Ask HN: Why would Google release IOS maps? - danielna

Someone with more business savvy than I please chime in:<p>It seems that the maps functionality was a non-trivial trump card when it came to the Android vs. iOS debate from the consumer side.  I personally was even considering switching back to Android from my iPhone, partially because the nav functionality was so underwhelming.<p>What's the reason that Google would go ahead and bring that functionality to their single biggest competitor?  Is it just a matter of showcasing their own technical capability re:maps (relative to Apple's incapability)?
======
dragonwriter
The new Google Maps app on iOS -- unlike the pre-iOS 6 Apple Maps app using
Google Maps data, is a Google-branded application that integrates with Google
Accounts for cross-platform history and other purposes, provides feeback
mechanisms that helps Google gather information to improve the Google Maps
experience for all users and all platforms, and integrates with Google's
reviews and other Google services.

Android, for Google, is a way to drive the entire mobile marketplace in a
direction which supports Google's online services, which by design are not
tied to a particular platform.

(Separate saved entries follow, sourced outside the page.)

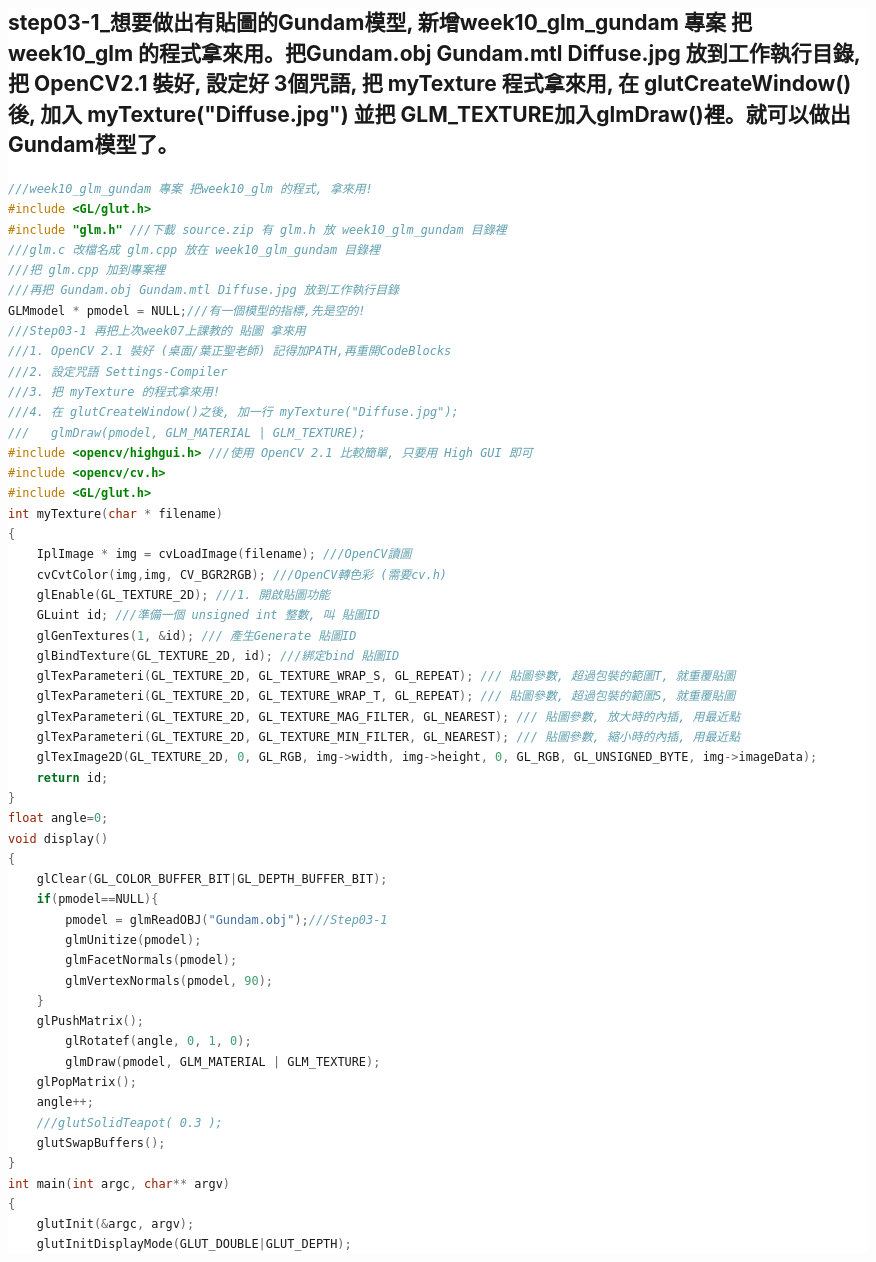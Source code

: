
 ```cpp
```

## step03-1_想要做出有貼圖的Gundam模型, 新增week10_glm_gundam 專案 把week10_glm 的程式拿來用。把Gundam.obj Gundam.mtl Diffuse.jpg 放到工作執行目錄, 把 OpenCV2.1 裝好, 設定好 3個咒語, 把 myTexture 程式拿來用, 在 glutCreateWindow()後, 加入 myTexture("Diffuse.jpg") 並把 GLM_TEXTURE加入glmDraw()裡。就可以做出 Gundam模型了。

```cpp
///week10_glm_gundam 專案 把week10_glm 的程式, 拿來用!
#include <GL/glut.h>
#include "glm.h" ///下載 source.zip 有 glm.h 放 week10_glm_gundam 目錄裡
///glm.c 改檔名成 glm.cpp 放在 week10_glm_gundam 目錄裡
///把 glm.cpp 加到專案裡
///再把 Gundam.obj Gundam.mtl Diffuse.jpg 放到工作執行目錄
GLMmodel * pmodel = NULL;///有一個模型的指標,先是空的!
///Step03-1 再把上次week07上課教的 貼圖 拿來用
///1. OpenCV 2.1 裝好 (桌面/葉正聖老師) 記得加PATH,再重開CodeBlocks
///2. 設定咒語 Settings-Compiler
///3. 把 myTexture 的程式拿來用!
///4. 在 glutCreateWindow()之後, 加一行 myTexture("Diffuse.jpg");
///   glmDraw(pmodel, GLM_MATERIAL | GLM_TEXTURE);
#include <opencv/highgui.h> ///使用 OpenCV 2.1 比較簡單, 只要用 High GUI 即可
#include <opencv/cv.h>
#include <GL/glut.h>
int myTexture(char * filename)
{
    IplImage * img = cvLoadImage(filename); ///OpenCV讀圖
    cvCvtColor(img,img, CV_BGR2RGB); ///OpenCV轉色彩 (需要cv.h)
    glEnable(GL_TEXTURE_2D); ///1. 開啟貼圖功能
    GLuint id; ///準備一個 unsigned int 整數, 叫 貼圖ID
    glGenTextures(1, &id); /// 產生Generate 貼圖ID
    glBindTexture(GL_TEXTURE_2D, id); ///綁定bind 貼圖ID
    glTexParameteri(GL_TEXTURE_2D, GL_TEXTURE_WRAP_S, GL_REPEAT); /// 貼圖參數, 超過包裝的範圖T, 就重覆貼圖
    glTexParameteri(GL_TEXTURE_2D, GL_TEXTURE_WRAP_T, GL_REPEAT); /// 貼圖參數, 超過包裝的範圖S, 就重覆貼圖
    glTexParameteri(GL_TEXTURE_2D, GL_TEXTURE_MAG_FILTER, GL_NEAREST); /// 貼圖參數, 放大時的內插, 用最近點
    glTexParameteri(GL_TEXTURE_2D, GL_TEXTURE_MIN_FILTER, GL_NEAREST); /// 貼圖參數, 縮小時的內插, 用最近點
    glTexImage2D(GL_TEXTURE_2D, 0, GL_RGB, img->width, img->height, 0, GL_RGB, GL_UNSIGNED_BYTE, img->imageData);
    return id;
}
float angle=0;
void display()
{
    glClear(GL_COLOR_BUFFER_BIT|GL_DEPTH_BUFFER_BIT);
    if(pmodel==NULL){
        pmodel = glmReadOBJ("Gundam.obj");///Step03-1
        glmUnitize(pmodel);
        glmFacetNormals(pmodel);
        glmVertexNormals(pmodel, 90);
    }
    glPushMatrix();
        glRotatef(angle, 0, 1, 0);
        glmDraw(pmodel, GLM_MATERIAL | GLM_TEXTURE);
    glPopMatrix();
    angle++;
    ///glutSolidTeapot( 0.3 );
    glutSwapBuffers();
}
int main(int argc, char** argv)
{
    glutInit(&argc, argv);
    glutInitDisplayMode(GLUT_DOUBLE|GLUT_DEPTH);
```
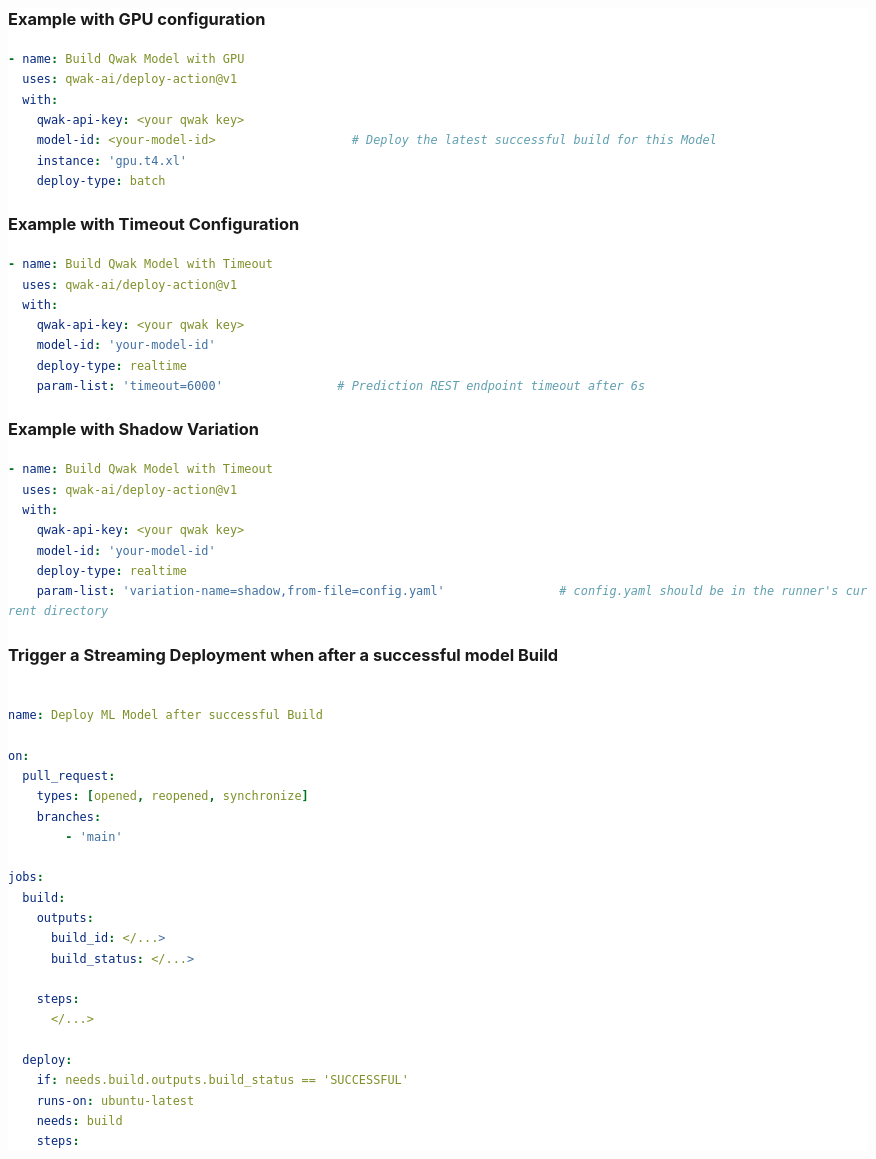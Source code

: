 ### Example with GPU configuration

```yaml
- name: Build Qwak Model with GPU
  uses: qwak-ai/deploy-action@v1
  with:
    qwak-api-key: <your qwak key>
    model-id: <your-model-id>                   # Deploy the latest successful build for this Model
    instance: 'gpu.t4.xl'
    deploy-type: batch
```


### Example with Timeout Configuration

```yaml
- name: Build Qwak Model with Timeout
  uses: qwak-ai/deploy-action@v1   
  with:
    qwak-api-key: <your qwak key>
    model-id: 'your-model-id'
    deploy-type: realtime
    param-list: 'timeout=6000'                # Prediction REST endpoint timeout after 6s
```


### Example with Shadow Variation 

```yaml
- name: Build Qwak Model with Timeout
  uses: qwak-ai/deploy-action@v1   
  with:
    qwak-api-key: <your qwak key>
    model-id: 'your-model-id'
    deploy-type: realtime
    param-list: 'variation-name=shadow,from-file=config.yaml'                # config.yaml should be in the runner's current directory
```


### Trigger a Streaming Deployment when after a successful model Build

```yaml

name: Deploy ML Model after successful Build

on:
  pull_request:
    types: [opened, reopened, synchronize]
    branches:
        - 'main'

jobs:
  build:
    outputs:
      build_id: </...>
      build_status: </...>

    steps:
      </...>

  deploy:
    if: needs.build.outputs.build_status == 'SUCCESSFUL' 
    runs-on: ubuntu-latest
    needs: build
    steps:
```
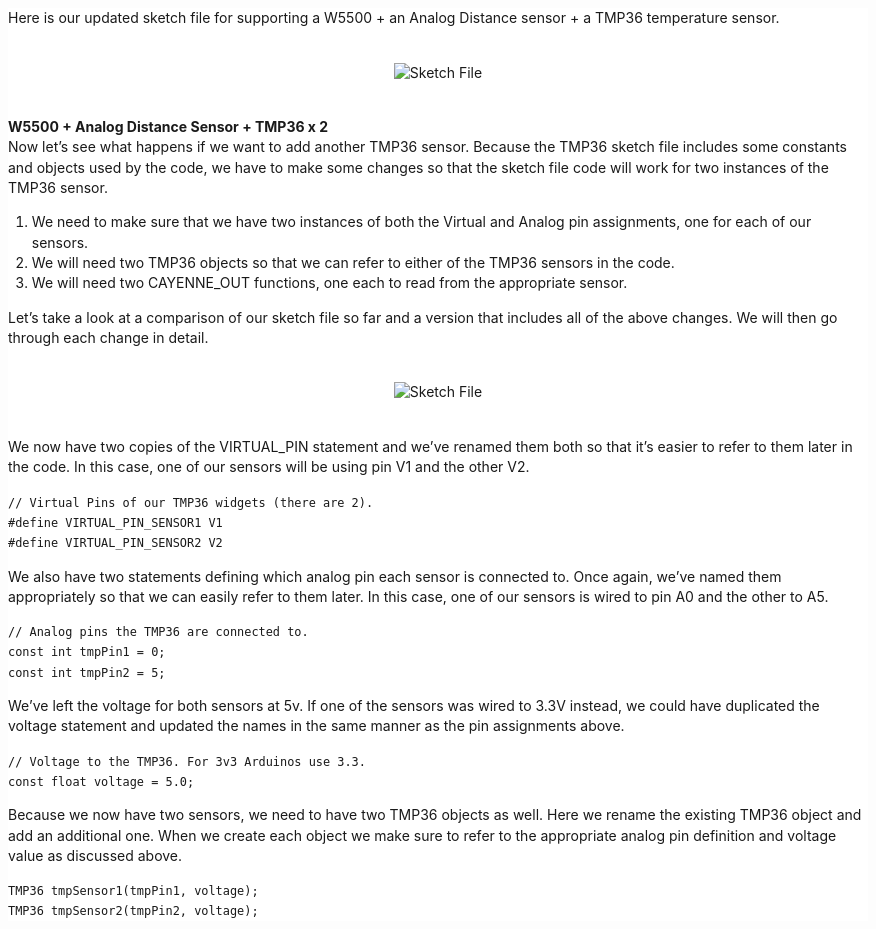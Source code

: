 Here is our updated sketch file for supporting a W5500 + an Analog Distance sensor + a TMP36 temperature sensor.

<p style="text-align:center"><br/><img src="http://d1nocd4j7qtmw4.cloudfront.net/wp-content/uploads/20160629145127/SketchFileMerge6-W5500-AnalogDistance-TMP36.png" width="600" height="658" alt="Sketch File"><br/><br/></p>


**W5500 + Analog Distance Sensor + TMP36 x 2**<br/>
Now let’s see what happens if we want to add another TMP36 sensor. Because the TMP36 sketch file includes some constants and objects used by the code, we have to make some changes so that the sketch file code will work for two instances of the TMP36 sensor.

1. We need to make sure that we have two instances of both the Virtual and Analog pin assignments, one for each of our sensors.
2. We will need two TMP36 objects so that we can refer to either of the TMP36 sensors in the code.
3. We will need two CAYENNE_OUT functions, one each to read from the appropriate sensor.

Let’s take a look at a comparison of our sketch file so far and a version that includes all of the above changes. We will then go through each change in detail.

<p style="text-align:center"><br/><img src="http://d1nocd4j7qtmw4.cloudfront.net/wp-content/uploads/20160629145811/SketchFileMerge7-W5500-AnalogDistance-TMP36-vs-adding-another-TMP36.png" width="600" height="430" alt="Sketch File"><br/><br/></p>

We now have two copies of the VIRTUAL_PIN statement and we’ve renamed them both so that it’s easier to refer to them later in the code. In this case, one of our sensors will be using pin V1 and the other V2.

```
// Virtual Pins of our TMP36 widgets (there are 2).
#define VIRTUAL_PIN_SENSOR1 V1
#define VIRTUAL_PIN_SENSOR2 V2
```

We also have two statements defining which analog pin each sensor is connected to. Once again, we’ve named them appropriately so that we can easily refer to them later. In this case, one of our sensors is wired to pin A0 and the other to A5.

```
// Analog pins the TMP36 are connected to.
const int tmpPin1 = 0;
const int tmpPin2 = 5;
```

We’ve left the voltage for both sensors at 5v. If one of the sensors was wired to 3.3V instead, we could have duplicated the voltage statement and updated the names in the same manner as the pin assignments above.
 
```
// Voltage to the TMP36. For 3v3 Arduinos use 3.3.
const float voltage = 5.0; 
```

Because we now have two sensors, we need to have two TMP36 objects as well. Here we rename the existing TMP36 object and add an additional one. When we create each object we make sure to refer to the appropriate analog pin definition and voltage value as discussed above.
 
```
TMP36 tmpSensor1(tmpPin1, voltage);
TMP36 tmpSensor2(tmpPin2, voltage);
```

Apple may use services to sell the platform,
but for Google its the other way around.

If people go to Android instead of iOS, that's good for Google, sure, but its
almost as good for Google much if people use Google services on iOS. Heck,
that's why Google was best friends with Apple when the initial iPhone with its
everything-is-web approach was released.

Google Maps on iOS exists for the same reason that Youtube on iOS, Google
Chrome on iOS, and other Google apps on iOS exist.